*Exercise*
An exact, complete copy of the lines below is the expected answer.

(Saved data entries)
★ ★ ★
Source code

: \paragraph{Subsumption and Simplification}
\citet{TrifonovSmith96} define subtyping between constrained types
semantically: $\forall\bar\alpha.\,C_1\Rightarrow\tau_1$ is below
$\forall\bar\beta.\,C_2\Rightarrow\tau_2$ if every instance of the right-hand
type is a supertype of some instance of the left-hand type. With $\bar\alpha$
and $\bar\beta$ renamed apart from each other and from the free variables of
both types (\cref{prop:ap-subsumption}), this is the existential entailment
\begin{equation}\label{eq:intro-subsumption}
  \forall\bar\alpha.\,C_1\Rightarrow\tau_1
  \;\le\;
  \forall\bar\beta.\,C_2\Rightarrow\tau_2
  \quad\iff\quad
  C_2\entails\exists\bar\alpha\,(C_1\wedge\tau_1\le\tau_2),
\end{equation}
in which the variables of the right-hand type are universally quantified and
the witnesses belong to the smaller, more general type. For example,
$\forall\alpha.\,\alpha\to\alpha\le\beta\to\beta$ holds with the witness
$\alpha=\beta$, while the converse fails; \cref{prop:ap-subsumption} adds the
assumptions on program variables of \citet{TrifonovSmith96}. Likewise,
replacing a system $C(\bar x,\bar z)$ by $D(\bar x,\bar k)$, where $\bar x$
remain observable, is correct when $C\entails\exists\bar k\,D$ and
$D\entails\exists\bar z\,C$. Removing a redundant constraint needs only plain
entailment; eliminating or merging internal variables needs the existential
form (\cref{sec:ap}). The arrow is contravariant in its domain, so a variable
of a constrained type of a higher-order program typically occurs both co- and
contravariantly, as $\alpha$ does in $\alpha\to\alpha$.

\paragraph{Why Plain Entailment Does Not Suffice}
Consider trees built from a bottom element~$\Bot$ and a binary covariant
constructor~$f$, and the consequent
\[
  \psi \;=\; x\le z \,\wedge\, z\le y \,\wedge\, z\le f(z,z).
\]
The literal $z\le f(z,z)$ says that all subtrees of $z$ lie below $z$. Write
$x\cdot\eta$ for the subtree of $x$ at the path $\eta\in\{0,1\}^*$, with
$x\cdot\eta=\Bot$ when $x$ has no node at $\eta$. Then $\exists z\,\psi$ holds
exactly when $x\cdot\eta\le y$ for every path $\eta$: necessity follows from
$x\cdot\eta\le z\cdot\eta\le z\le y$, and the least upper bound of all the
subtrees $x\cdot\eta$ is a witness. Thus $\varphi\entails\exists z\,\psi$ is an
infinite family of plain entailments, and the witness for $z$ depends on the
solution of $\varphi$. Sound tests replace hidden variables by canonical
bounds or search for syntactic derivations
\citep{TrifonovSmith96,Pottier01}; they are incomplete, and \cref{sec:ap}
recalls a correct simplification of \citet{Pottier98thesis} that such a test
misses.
★ ★ ★
*Task result*
Source code

: \paragraph{Subsumption and Simplification}
\citet{TrifonovSmith96} define subtyping between constrained types
semantically: $\forall\bar\alpha.\,C_1\Rightarrow\tau_1$ is below
$\forall\bar\beta.\,C_2\Rightarrow\tau_2$ if every instance of the right-hand
type is a supertype of some instance of the left-hand type. With $\bar\alpha$
and $\bar\beta$ renamed apart from each other and from the free variables of
both types (\cref{prop:ap-subsumption}), this is the existential entailment
\begin{equation}\label{eq:intro-subsumption}
  \forall\bar\alpha.\,C_1\Rightarrow\tau_1
  \;\le\;
  \forall\bar\beta.\,C_2\Rightarrow\tau_2
  \quad\iff\quad
  C_2\entails\exists\bar\alpha\,(C_1\wedge\tau_1\le\tau_2),
\end{equation}
in which the variables of the right-hand type are universally quantified and
the witnesses belong to the smaller, more general type. For example,
$\forall\alpha.\,\alpha\to\alpha\le\beta\to\beta$ holds with the witness
$\alpha=\beta$, while the converse fails; \cref{prop:ap-subsumption} adds the
assumptions on program variables of \citet{TrifonovSmith96}. Likewise,
replacing a system $C(\bar x,\bar z)$ by $D(\bar x,\bar k)$, where $\bar x$
remain observable, is correct when $C\entails\exists\bar k\,D$ and
$D\entails\exists\bar z\,C$. Removing a redundant constraint needs only plain
entailment; eliminating or merging internal variables needs the existential
form (\cref{sec:ap}). The arrow is contravariant in its domain, so a variable
of a constrained type of a higher-order program typically occurs both co- and
contravariantly, as $\alpha$ does in $\alpha\to\alpha$.

\paragraph{Why Plain Entailment Does Not Suffice}
Consider trees built from a bottom element~$\Bot$ and a binary covariant
constructor~$f$, and the consequent
\[
  \psi \;=\; x\le z \,\wedge\, z\le y \,\wedge\, z\le f(z,z).
\]
The literal $z\le f(z,z)$ says that all subtrees of $z$ lie below $z$. Write
$x\cdot\eta$ for the subtree of $x$ at the path $\eta\in\{0,1\}^*$, with
$x\cdot\eta=\Bot$ when $x$ has no node at $\eta$. Then $\exists z\,\psi$ holds
exactly when $x\cdot\eta\le y$ for every path $\eta$: necessity follows from
$x\cdot\eta\le z\cdot\eta\le z\le y$, and the least upper bound of all the
subtrees $x\cdot\eta$ is a witness. Thus $\varphi\entails\exists z\,\psi$ is an
infinite family of plain entailments, and the witness for $z$ depends on the
solution of $\varphi$. Sound tests replace hidden variables by canonical
bounds or search for syntactic derivations
\citep{TrifonovSmith96,Pottier01}; they are incomplete, and \cref{sec:ap}
recalls a correct simplification of \citet{Pottier98thesis} that such a test
misses.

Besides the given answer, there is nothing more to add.